● PROBLEM DETAILS
Across the data below, count every line where the string "proof" appears. Answer with the number alone.

Collected data:
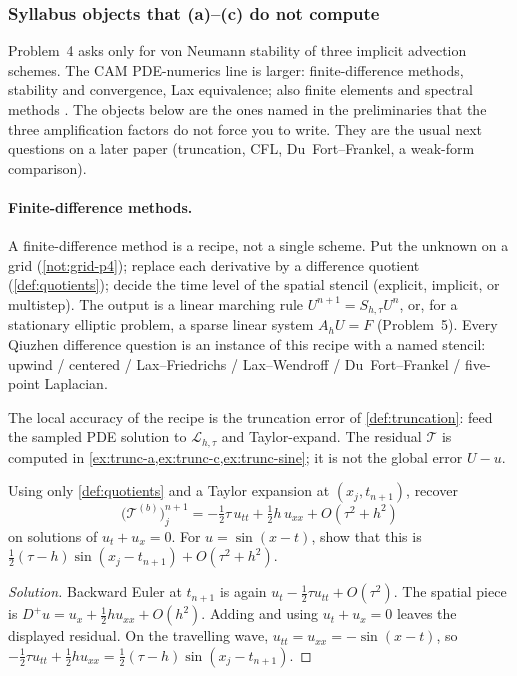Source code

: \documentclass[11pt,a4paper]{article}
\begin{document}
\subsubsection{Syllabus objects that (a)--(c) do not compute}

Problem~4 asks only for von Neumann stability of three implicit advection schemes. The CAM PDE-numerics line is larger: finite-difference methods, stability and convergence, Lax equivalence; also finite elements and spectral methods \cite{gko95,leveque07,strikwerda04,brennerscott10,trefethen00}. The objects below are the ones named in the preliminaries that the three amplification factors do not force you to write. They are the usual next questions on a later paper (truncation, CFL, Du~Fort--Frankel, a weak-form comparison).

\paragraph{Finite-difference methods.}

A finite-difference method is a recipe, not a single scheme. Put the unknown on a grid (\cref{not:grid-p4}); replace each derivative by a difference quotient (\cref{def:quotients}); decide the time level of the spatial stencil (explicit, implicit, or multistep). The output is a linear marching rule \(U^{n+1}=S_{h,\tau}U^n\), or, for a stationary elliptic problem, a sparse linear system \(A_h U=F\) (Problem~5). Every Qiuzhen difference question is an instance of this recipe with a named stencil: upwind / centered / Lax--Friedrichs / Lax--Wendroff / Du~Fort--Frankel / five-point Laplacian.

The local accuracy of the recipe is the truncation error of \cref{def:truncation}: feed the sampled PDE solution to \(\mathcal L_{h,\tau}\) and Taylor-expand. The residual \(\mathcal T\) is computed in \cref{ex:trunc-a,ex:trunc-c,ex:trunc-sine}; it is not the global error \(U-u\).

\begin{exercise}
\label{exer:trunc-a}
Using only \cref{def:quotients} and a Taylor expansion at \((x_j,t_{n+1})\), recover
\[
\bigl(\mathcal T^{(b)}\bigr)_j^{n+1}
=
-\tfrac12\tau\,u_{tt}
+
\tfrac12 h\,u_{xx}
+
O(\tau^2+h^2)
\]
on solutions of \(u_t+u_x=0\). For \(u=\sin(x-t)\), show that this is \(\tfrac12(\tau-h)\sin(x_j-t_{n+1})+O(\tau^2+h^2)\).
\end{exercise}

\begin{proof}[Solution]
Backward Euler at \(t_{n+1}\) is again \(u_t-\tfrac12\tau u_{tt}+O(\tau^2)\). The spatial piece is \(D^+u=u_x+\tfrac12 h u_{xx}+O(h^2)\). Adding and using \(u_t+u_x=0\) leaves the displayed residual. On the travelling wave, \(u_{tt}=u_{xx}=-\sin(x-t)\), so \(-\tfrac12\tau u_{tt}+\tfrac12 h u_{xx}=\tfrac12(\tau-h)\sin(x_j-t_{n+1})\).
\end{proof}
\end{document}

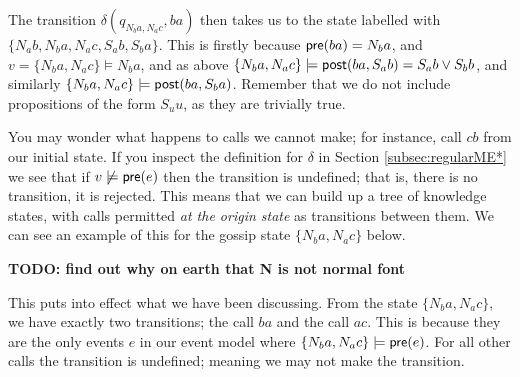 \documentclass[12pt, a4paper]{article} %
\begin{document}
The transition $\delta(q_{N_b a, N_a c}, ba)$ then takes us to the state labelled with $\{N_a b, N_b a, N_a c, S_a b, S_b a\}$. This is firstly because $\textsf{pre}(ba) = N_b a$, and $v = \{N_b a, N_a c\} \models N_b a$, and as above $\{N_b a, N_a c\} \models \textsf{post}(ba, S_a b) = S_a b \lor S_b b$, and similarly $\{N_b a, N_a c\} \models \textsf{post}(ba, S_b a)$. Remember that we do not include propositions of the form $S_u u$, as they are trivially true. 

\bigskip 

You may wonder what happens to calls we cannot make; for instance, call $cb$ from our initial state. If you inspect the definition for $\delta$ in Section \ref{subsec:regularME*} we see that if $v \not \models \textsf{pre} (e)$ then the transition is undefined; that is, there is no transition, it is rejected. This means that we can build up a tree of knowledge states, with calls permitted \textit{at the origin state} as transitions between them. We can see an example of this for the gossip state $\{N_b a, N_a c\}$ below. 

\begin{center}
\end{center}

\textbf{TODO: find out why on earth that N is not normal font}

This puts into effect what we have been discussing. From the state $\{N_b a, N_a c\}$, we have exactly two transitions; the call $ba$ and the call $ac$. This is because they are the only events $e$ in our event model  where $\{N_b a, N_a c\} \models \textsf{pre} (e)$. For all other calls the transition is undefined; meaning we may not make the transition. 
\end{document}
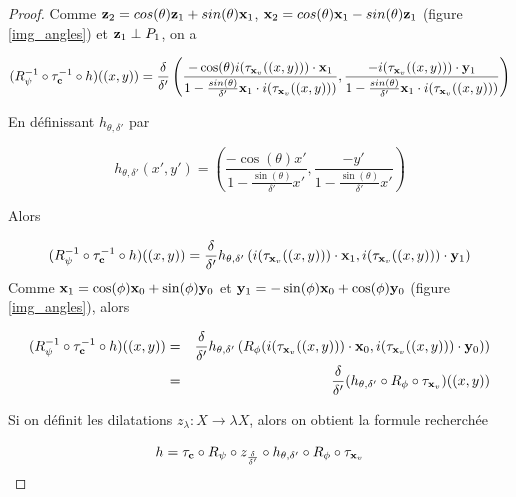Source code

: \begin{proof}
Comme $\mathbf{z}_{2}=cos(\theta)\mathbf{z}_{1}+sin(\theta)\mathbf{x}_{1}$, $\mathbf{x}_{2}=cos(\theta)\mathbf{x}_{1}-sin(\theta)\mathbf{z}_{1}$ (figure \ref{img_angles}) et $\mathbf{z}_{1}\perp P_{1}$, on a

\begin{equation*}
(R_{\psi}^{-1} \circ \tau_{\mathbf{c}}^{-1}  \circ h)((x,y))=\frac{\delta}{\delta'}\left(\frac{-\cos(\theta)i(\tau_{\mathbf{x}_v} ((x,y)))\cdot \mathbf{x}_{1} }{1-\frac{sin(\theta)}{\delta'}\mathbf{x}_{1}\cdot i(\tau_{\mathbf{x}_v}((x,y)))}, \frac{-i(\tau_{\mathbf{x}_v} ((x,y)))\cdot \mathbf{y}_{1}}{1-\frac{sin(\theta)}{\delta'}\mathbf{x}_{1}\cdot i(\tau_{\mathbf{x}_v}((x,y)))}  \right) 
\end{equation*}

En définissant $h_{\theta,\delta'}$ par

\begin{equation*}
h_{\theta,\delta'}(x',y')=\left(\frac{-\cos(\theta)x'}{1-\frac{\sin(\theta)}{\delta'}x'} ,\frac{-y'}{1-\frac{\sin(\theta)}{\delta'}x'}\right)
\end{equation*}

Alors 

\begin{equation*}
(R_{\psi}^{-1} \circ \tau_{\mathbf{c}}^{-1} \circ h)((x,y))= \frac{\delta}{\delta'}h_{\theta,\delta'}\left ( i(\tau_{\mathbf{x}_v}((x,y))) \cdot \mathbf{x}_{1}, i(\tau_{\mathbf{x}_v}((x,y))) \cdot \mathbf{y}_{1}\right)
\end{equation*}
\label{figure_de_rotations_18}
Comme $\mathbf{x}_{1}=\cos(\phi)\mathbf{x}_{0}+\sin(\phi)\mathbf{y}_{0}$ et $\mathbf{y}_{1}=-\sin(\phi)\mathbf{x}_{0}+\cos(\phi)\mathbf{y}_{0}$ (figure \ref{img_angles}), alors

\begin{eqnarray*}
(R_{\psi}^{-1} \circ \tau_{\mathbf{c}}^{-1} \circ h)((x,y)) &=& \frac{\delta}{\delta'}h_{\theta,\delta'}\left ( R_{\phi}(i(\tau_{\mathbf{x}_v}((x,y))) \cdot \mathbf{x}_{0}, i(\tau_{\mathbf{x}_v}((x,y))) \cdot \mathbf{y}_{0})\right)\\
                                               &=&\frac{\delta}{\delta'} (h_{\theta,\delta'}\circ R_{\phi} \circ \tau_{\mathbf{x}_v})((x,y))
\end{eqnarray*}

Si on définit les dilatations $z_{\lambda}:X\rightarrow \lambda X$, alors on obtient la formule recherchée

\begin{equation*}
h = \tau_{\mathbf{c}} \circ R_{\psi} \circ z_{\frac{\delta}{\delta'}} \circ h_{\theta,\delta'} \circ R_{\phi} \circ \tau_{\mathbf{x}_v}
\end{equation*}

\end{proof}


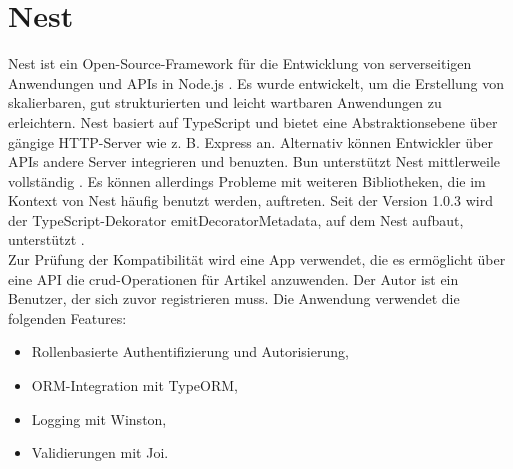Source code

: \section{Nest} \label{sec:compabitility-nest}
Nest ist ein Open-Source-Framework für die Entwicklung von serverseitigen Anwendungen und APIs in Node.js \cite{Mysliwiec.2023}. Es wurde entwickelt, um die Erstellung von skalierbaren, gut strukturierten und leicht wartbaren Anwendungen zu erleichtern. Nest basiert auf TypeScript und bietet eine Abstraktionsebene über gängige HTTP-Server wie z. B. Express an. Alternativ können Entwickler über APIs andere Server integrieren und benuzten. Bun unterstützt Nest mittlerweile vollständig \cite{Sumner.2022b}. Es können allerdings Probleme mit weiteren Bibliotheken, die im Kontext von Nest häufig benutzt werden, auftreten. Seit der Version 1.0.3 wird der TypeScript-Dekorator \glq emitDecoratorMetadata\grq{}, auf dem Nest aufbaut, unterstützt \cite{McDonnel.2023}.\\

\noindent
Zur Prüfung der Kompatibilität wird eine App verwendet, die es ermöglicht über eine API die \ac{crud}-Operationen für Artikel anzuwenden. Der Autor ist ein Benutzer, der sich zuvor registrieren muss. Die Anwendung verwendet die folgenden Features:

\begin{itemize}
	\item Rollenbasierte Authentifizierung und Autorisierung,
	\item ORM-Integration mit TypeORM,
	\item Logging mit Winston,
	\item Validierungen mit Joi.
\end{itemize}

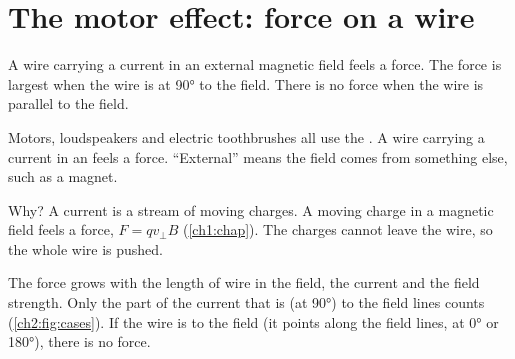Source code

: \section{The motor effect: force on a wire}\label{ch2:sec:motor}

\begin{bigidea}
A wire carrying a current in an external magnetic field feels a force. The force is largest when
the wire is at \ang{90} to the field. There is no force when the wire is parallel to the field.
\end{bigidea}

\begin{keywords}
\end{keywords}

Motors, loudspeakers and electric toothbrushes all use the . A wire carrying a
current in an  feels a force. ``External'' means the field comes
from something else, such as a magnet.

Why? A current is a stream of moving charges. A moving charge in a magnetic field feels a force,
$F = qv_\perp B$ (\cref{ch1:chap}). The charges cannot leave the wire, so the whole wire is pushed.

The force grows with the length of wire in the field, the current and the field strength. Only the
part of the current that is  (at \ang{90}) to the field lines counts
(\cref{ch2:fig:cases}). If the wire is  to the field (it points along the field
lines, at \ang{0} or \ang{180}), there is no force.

● COMPLETED EXERCISE
4